Assigned task:
Would you please copy each line of the data in which the string "learn" occurs?

Stored data entries
____________________
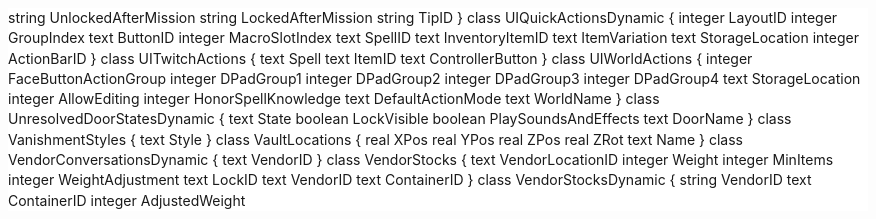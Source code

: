    string UnlockedAfterMission
   string LockedAfterMission
   string TipID
}
class UIQuickActionsDynamic {
   integer LayoutID
   integer GroupIndex
   text ButtonID
   integer MacroSlotIndex
   text SpellID
   text InventoryItemID
   text ItemVariation
   text StorageLocation
   integer ActionBarID
}
class UITwitchActions {
   text Spell
   text ItemID
   text ControllerButton
}
class UIWorldActions {
   integer FaceButtonActionGroup
   integer DPadGroup1
   integer DPadGroup2
   integer DPadGroup3
   integer DPadGroup4
   text StorageLocation
   integer AllowEditing
   integer HonorSpellKnowledge
   text DefaultActionMode
   text WorldName
}
class UnresolvedDoorStatesDynamic {
   text State
   boolean LockVisible
   boolean PlaySoundsAndEffects
   text DoorName
}
class VanishmentStyles {
   text Style
}
class VaultLocations {
   real XPos
   real YPos
   real ZPos
   real ZRot
   text Name
}
class VendorConversationsDynamic {
   text VendorID
}
class VendorStocks {
   text VendorLocationID
   integer Weight
   integer MinItems
   integer WeightAdjustment
   text LockID
   text VendorID
   text ContainerID
}
class VendorStocksDynamic {
   string VendorID
   text ContainerID
   integer AdjustedWeight
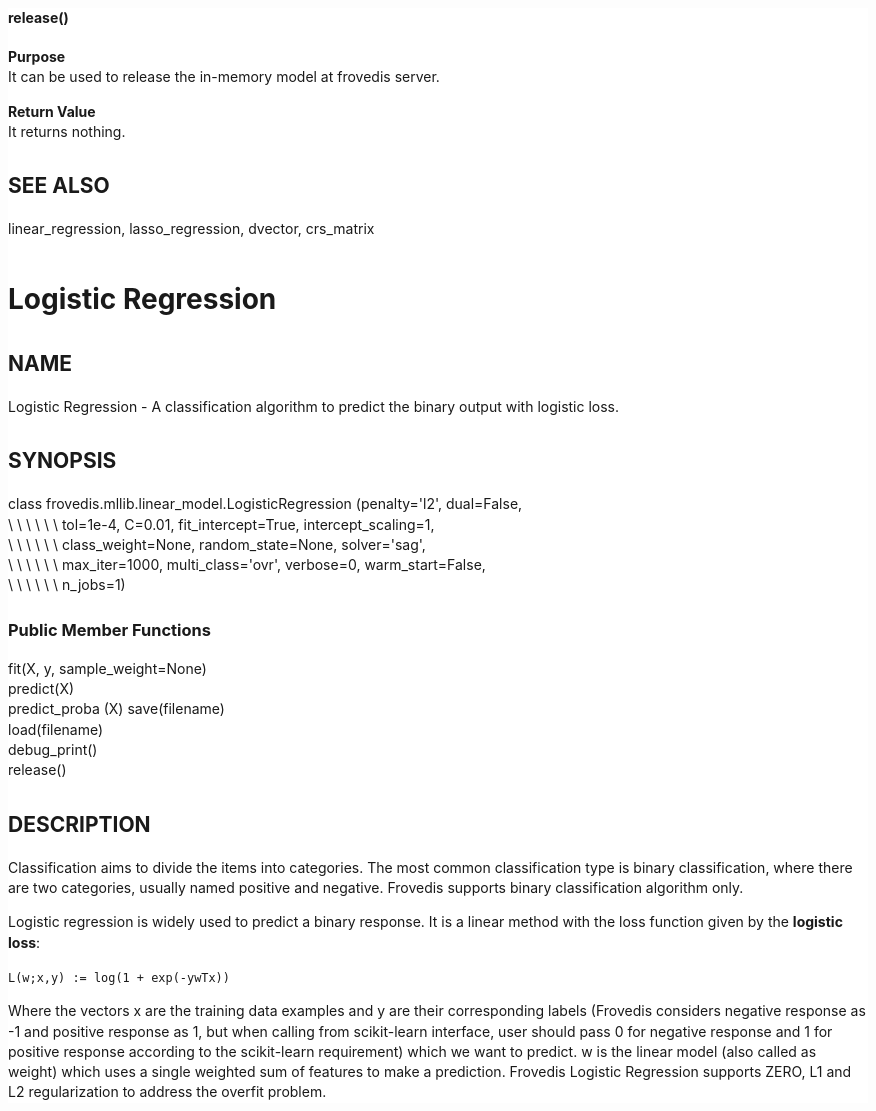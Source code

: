 #### release()

__Purpose__    
It can be used to release the in-memory model at frovedis server. 

__Return Value__  
It returns nothing.   

## SEE ALSO  
linear_regression, lasso_regression, dvector, crs_matrix    


# Logistic Regression

## NAME

Logistic Regression - A classification algorithm to predict 
the binary output with logistic loss.   

## SYNOPSIS

class frovedis.mllib.linear_model.LogisticRegression (penalty='l2', dual=False,    
\  \ \  \  \  \ tol=1e-4, C=0.01, fit_intercept=True, intercept_scaling=1,    
\  \ \  \  \  \ class_weight=None, random_state=None, solver='sag',    
\  \ \  \  \  \ max_iter=1000, multi_class='ovr', verbose=0, warm_start=False,    
\  \ \  \  \  \ n_jobs=1)      

### Public Member Functions

fit(X, y, sample_weight=None)   
predict(X)  
predict_proba (X)
save(filename)   
load(filename)   
debug_print()   
release()   

## DESCRIPTION
Classification aims to divide the items into categories. 
The most common classification type is binary classification, where there are 
two categories, usually named positive and negative. Frovedis supports binary 
classification algorithm only. 

Logistic regression is widely used to predict a binary response. 
It is a linear method with the loss function given by the **logistic loss**:  

    L(w;x,y) := log(1 + exp(-ywTx))    

Where the vectors x are the training data examples and y are their corresponding 
labels (Frovedis considers negative response as -1 and positive response as 1, but 
when calling from scikit-learn interface, user should pass 0 for negative response and 
1 for positive response according to the scikit-learn requirement) which we want to 
predict. w is the linear model (also called as weight) which uses a single weighted 
sum of features to make a prediction. Frovedis Logistic Regression supports ZERO, 
L1 and L2 regularization to address the overfit problem.     
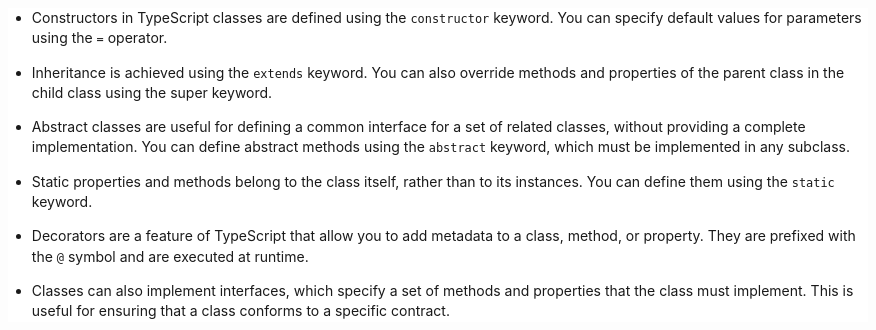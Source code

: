 - Constructors in TypeScript classes are defined using the `constructor` keyword. You can specify default values for parameters using the `=` operator.

- Inheritance is achieved using the `extends` keyword. You can also override methods and properties of the parent class in the child class using the super keyword.

- Abstract classes are useful for defining a common interface for a set of related classes, without providing a complete implementation. You can define abstract methods using the `abstract` keyword, which must be implemented in any subclass.
 - Static properties and methods belong to the class itself, rather than to its instances. You can define them using the `static` keyword.

- Decorators are a feature of TypeScript that allow you to add metadata to a class, method, or property. They are prefixed with the `@` symbol and are executed at runtime.

- Classes can also implement interfaces, which specify a set of methods and properties that the class must implement. This is useful for ensuring that a class conforms to a specific contract.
____________________
Response:
when calling from scikit-learn interface, user should pass 0 for negative response and 
1 for positive response according to the scikit-learn requirement) which we want to 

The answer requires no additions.